The deeper reason 90 days works is that the instrumentation has to lead the model. Resolution CSAT, delayed CSAT measured 48 to 72 hours after the conversation closes, and model-scored conversation CSAT surfaced to a daily QA review — all three have to be live before the pilot opens. The first 30 days build the knowledge and instrumentation layer; the second 30 days launch a tightly-bounded pilot; the third 30 days ramp on the strength of the data those layers produce.

The 90-day cadence at a glance

Days 1-30: knowledge audit, intent catalog, top-100 RAG build, CSAT instrumentation wired in. Days 31-60: 1% deflection pilot, per-archetype confidence thresholds, escalation rubric, handoff context payload. Days 61-90: controlled ramp to 10-25% deflection, production observability, agent handoff training, quarterly eval cadence in place. Each phase gates the next on a CSAT-neutral or CSAT-positive result.

The plan is also opinionated about what does not belong in the first 90 days. Multi-language support, voice channels, and advanced personalisation are all expansions that should follow the day-90 stability check rather than ride alongside it. The same is true for ambitious deflection targets above 25% in the first quarter — those numbers can be real over a longer horizon, but they almost always require a depth of tooling integration (order lookup, refund APIs, account state, billing systems) that is not realistic to build inside the first 90 days. Ship the foundation; expand from there.

02 — Days 1-30Knowledge audit, intent catalog, top-100 RAG build.

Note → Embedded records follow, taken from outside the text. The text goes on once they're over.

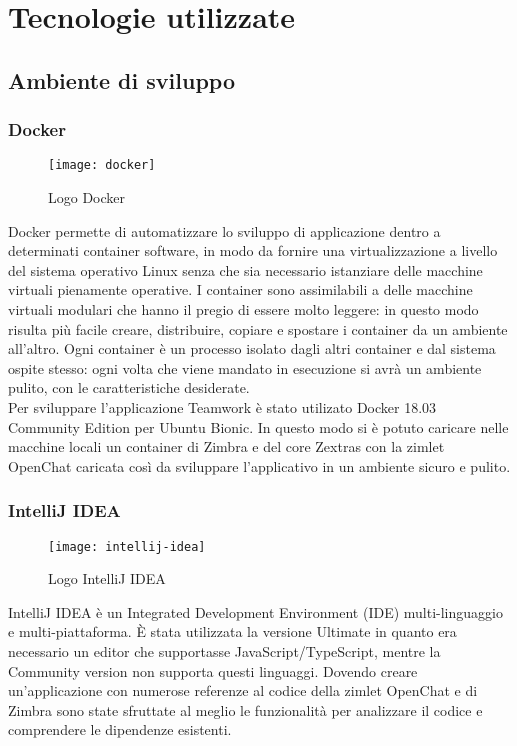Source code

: 
\chapter{Tecnologie utilizzate}\label{chap:tec}
\section{Ambiente di sviluppo}
\subsection{Docker}
	\begin{figure}[H] 
		\centering
		\texttt{[image: docker]}
		\caption{Logo Docker}
	\end{figure}
Docker permette di automatizzare lo sviluppo di applicazione dentro a 
determinati container software, 
in modo da fornire una virtualizzazione a livello del sistema operativo Linux
senza che sia necessario istanziare delle macchine virtuali pienamente 
operative.
I container sono assimilabili a delle macchine virtuali modulari che hanno il 
pregio di essere molto 
leggere: in questo modo risulta più facile  creare, distribuire, copiare e spostare 
i container da un 
ambiente all'altro.
Ogni container è un processo isolato dagli altri container e dal sistema ospite stesso:  ogni volta che 
viene mandato in esecuzione si avrà un ambiente pulito, con le caratteristiche desiderate. \\
Per sviluppare l'applicazione Teamwork è stato utilizato Docker 18.03 Community Edition per Ubuntu 
Bionic. In questo modo si è potuto caricare nelle macchine locali un container di Zimbra e del core 
Zextras con la zimlet OpenChat caricata così da sviluppare l'applicativo in un ambiente sicuro e pulito.

\subsection{IntelliJ IDEA} \label{subsec:IntelliJ}
	\begin{figure}[H] 
		\centering
		\texttt{[image: intellij-idea]}
		\caption{Logo IntelliJ IDEA}
	\end{figure}
IntelliJ IDEA è un Integrated Development Environment (IDE) multi-linguaggio e 
multi-piattaforma. 
È stata utilizzata la versione Ultimate in quanto era necessario un editor che 
supportasse  
JavaScript/TypeScript, mentre la Community version non supporta questi 
linguaggi. 
Dovendo creare un'applicazione con numerose referenze al codice della zimlet 
OpenChat e di Zimbra 
sono state sfruttate al meglio le funzionalità per analizzare il codice e 
comprendere le 
dipendenze esistenti.

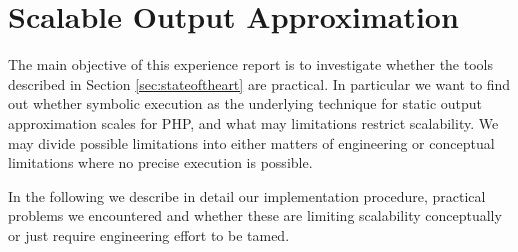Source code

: \documentclass[preprint]{sig-alternate-05-2015}
\begin{document}


\section{Scalable Output Approximation}%
The main objective of this experience report is to investigate whether the tools described in Section \ref{sec:stateoftheart} are practical. In particular we want to find out whether symbolic execution as the underlying technique for static output approximation scales for PHP, and what may limitations restrict scalability. We may divide possible limitations into either matters of engineering or conceptual limitations where no precise execution is possible. 

In the following we describe in detail our implementation procedure, practical problems we encountered and whether these are limiting scalability conceptually or just require engineering effort to be tamed.
\end{document}
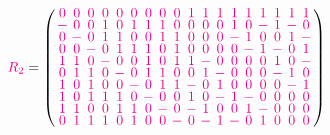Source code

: \documentclass{beamer}
\newcommand{\mmag}[1]{\textcolor{magenta}{#1}}
\begin{document}
\begin{frame}

  \[
    \mmag{R_2} =
    \left(
      \arraycolsep=1.25pt\def\arraystretch{0.625}
      \begin{array}{cccccccccccccccccc}
        \mmag{0}&\mmag{0}&\mmag{0}&\mmag{0}&\mmag{0}&\mmag{0}&\mmag{0}&\mmag{0}&\mmag{0}&\mmag{1}&\mmag{1}&\mmag{1}&\mmag{1}&\mmag{1}&\mmag{1}&\mmag{1}&\mmag{1}&\mmag{1}\\
        \mmag{-}&\mmag{0}&\mmag{0}&\mmag{1}&\mmag{0}&\mmag{1}&\mmag{1}&\mmag{1}&\mmag{0}&\mmag{0}&\mmag{0}&\mmag{0}&\mmag{1}&\mmag{0}&\mmag{-}&\mmag{1}&\mmag{-}&\mmag{0}\\
        \mmag{0}&\mmag{-}&\mmag{0}&\mmag{1}&\mmag{1}&\mmag{0}&\mmag{0}&\mmag{1}&\mmag{1}&\mmag{0}&\mmag{0}&\mmag{0}&\mmag{-}&\mmag{1}&\mmag{0}&\mmag{0}&\mmag{1}&\mmag{-}\\
        \mmag{0}&\mmag{0}&\mmag{-}&\mmag{0}&\mmag{1}&\mmag{1}&\mmag{1}&\mmag{0}&\mmag{1}&\mmag{0}&\mmag{0}&\mmag{0}&\mmag{0}&\mmag{-}&\mmag{1}&\mmag{-}&\mmag{0}&\mmag{1}\\
        \mmag{1}&\mmag{1}&\mmag{0}&\mmag{-}&\mmag{0}&\mmag{0}&\mmag{1}&\mmag{0}&\mmag{1}&\mmag{1}&\mmag{-}&\mmag{0}&\mmag{0}&\mmag{0}&\mmag{0}&\mmag{1}&\mmag{0}&\mmag{-}\\
        \mmag{0}&\mmag{1}&\mmag{1}&\mmag{0}&\mmag{-}&\mmag{0}&\mmag{1}&\mmag{1}&\mmag{0}&\mmag{0}&\mmag{1}&\mmag{-}&\mmag{0}&\mmag{0}&\mmag{0}&\mmag{-}&\mmag{1}&\mmag{0}\\
        \mmag{1}&\mmag{0}&\mmag{1}&\mmag{0}&\mmag{0}&\mmag{-}&\mmag{0}&\mmag{1}&\mmag{1}&\mmag{-}&\mmag{0}&\mmag{1}&\mmag{0}&\mmag{0}&\mmag{0}&\mmag{0}&\mmag{-}&\mmag{1}\\
        \mmag{1}&\mmag{0}&\mmag{1}&\mmag{1}&\mmag{1}&\mmag{0}&\mmag{-}&\mmag{0}&\mmag{0}&\mmag{1}&\mmag{0}&\mmag{-}&\mmag{1}&\mmag{-}&\mmag{0}&\mmag{0}&\mmag{0}&\mmag{0}\\
        \mmag{1}&\mmag{1}&\mmag{0}&\mmag{0}&\mmag{1}&\mmag{1}&\mmag{0}&\mmag{-}&\mmag{0}&\mmag{-}&\mmag{1}&\mmag{0}&\mmag{0}&\mmag{1}&\mmag{-}&\mmag{0}&\mmag{0}&\mmag{0}\\
        \mmag{0}&\mmag{1}&\mmag{1}&\mmag{1}&\mmag{0}&\mmag{1}&\mmag{0}&\mmag{0}&\mmag{-}&\mmag{0}&\mmag{-}&\mmag{1}&\mmag{-}&\mmag{0}&\mmag{1}&\mmag{0}&\mmag{0}&\mmag{0}\\
      \end{array}
    \right)
  \]

  
\end{frame}
\end{document}
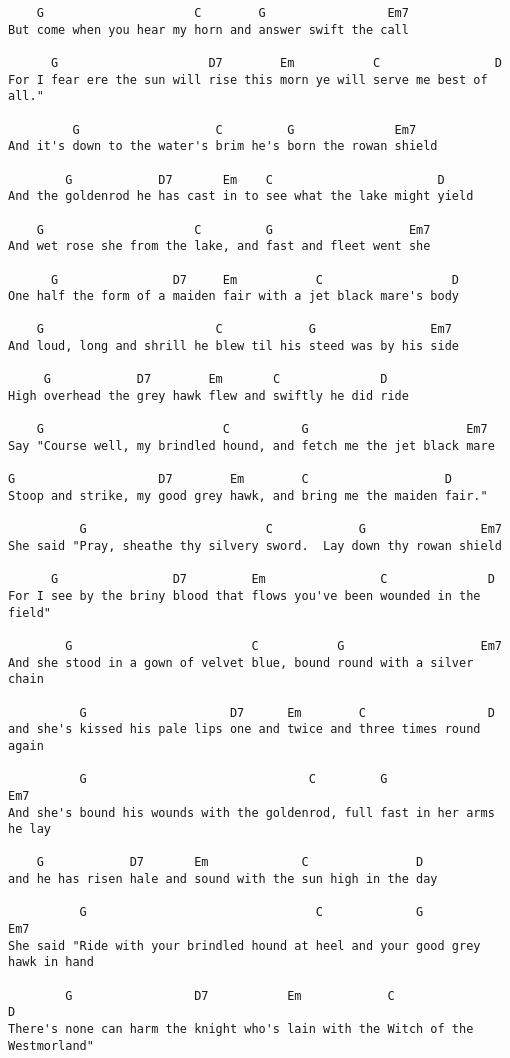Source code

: \documentclass[leqno]{memoir}
\begin{document}
\begin{verbatim}
    G                     C        G                 Em7
But come when you hear my horn and answer swift the call

      G                     D7        Em           C                D
For I fear ere the sun will rise this morn ye will serve me best of all."

         G                   C         G              Em7
And it's down to the water's brim he's born the rowan shield

        G            D7       Em    C                       D
And the goldenrod he has cast in to see what the lake might yield

    G                     C         G                   Em7
And wet rose she from the lake, and fast and fleet went she

      G                D7     Em           C                  D
One half the form of a maiden fair with a jet black mare's body

    G                        C            G                Em7
And loud, long and shrill he blew til his steed was by his side

     G            D7        Em       C              D
High overhead the grey hawk flew and swiftly he did ride

    G                         C          G                      Em7
Say "Course well, my brindled hound, and fetch me the jet black mare

G                    D7        Em        C                   D
Stoop and strike, my good grey hawk, and bring me the maiden fair."

          G                         C            G                Em7
She said "Pray, sheathe thy silvery sword.  Lay down thy rowan shield

      G                D7         Em                C              D
For I see by the briny blood that flows you've been wounded in the field"

        G                         C           G                   Em7
And she stood in a gown of velvet blue, bound round with a silver chain

          G                    D7      Em        C                 D
and she's kissed his pale lips one and twice and three times round again

          G                               C         G                   Em7
And she's bound his wounds with the goldenrod, full fast in her arms he lay

    G            D7       Em             C               D
and he has risen hale and sound with the sun high in the day

          G                                C             G                 Em7
She said "Ride with your brindled hound at heel and your good grey hawk in hand

        G                 D7           Em            C                   D
There's none can harm the knight who's lain with the Witch of the Westmorland"

\end{verbatim}
\newpage
\end{document}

The first 30 days are the knowledge-and-instrumentation phase. No customer-facing traffic touches the AI in this window. The entire effort is upstream — audit the documentation, build the intent catalog from real tickets, ship a RAG retrieval index against the top-100 ticket archetypes, wire the CSAT instrumentation layer, and pick the escalation rubric the team will use once the pilot opens.

The temptation in this phase is to skip ahead to the model and the vendor selection. Resist it. The reason most pilots disappoint is not the model — it is the knowledge layer underneath the model. Documents that are stale, missing, or contradictory will produce a confidently wrong bot regardless of which frontier model you pick.

Week 1

Knowledge audit · coverage map

owner: support ops · output: spreadsheet

Inventory every help-centre article, internal SOP, and macro template. Tag each with last-updated date, ownership, and whether the underlying product behaviour is still accurate. Flag stale, missing, and contradictory documents — that flag list becomes the work backlog for weeks 2 and 3.

Foundation work

Week 2

Intent catalog from real tickets

owner: support ops + data · output: archetype list

Pull the last 90 days of ticket data, cluster by intent, and rank by volume. The top-100 archetypes typically cover 70-85% of inbound volume. For each, capture the canonical resolution path, the typical context the agent needs, and the failure modes. This is the catalog the RAG layer will be grounded against.

Volume-weighted

Week 3

RAG build · top-100 index

owner: engineering · output: retrieval index

Ship the retrieval index against the top-100 archetype documents. Embeddings, chunking strategy, and re-ranker selection are all archetype-driven decisions — billing questions need different chunking from troubleshooting flows. Validate retrieval quality with held-out queries before any generation runs through it.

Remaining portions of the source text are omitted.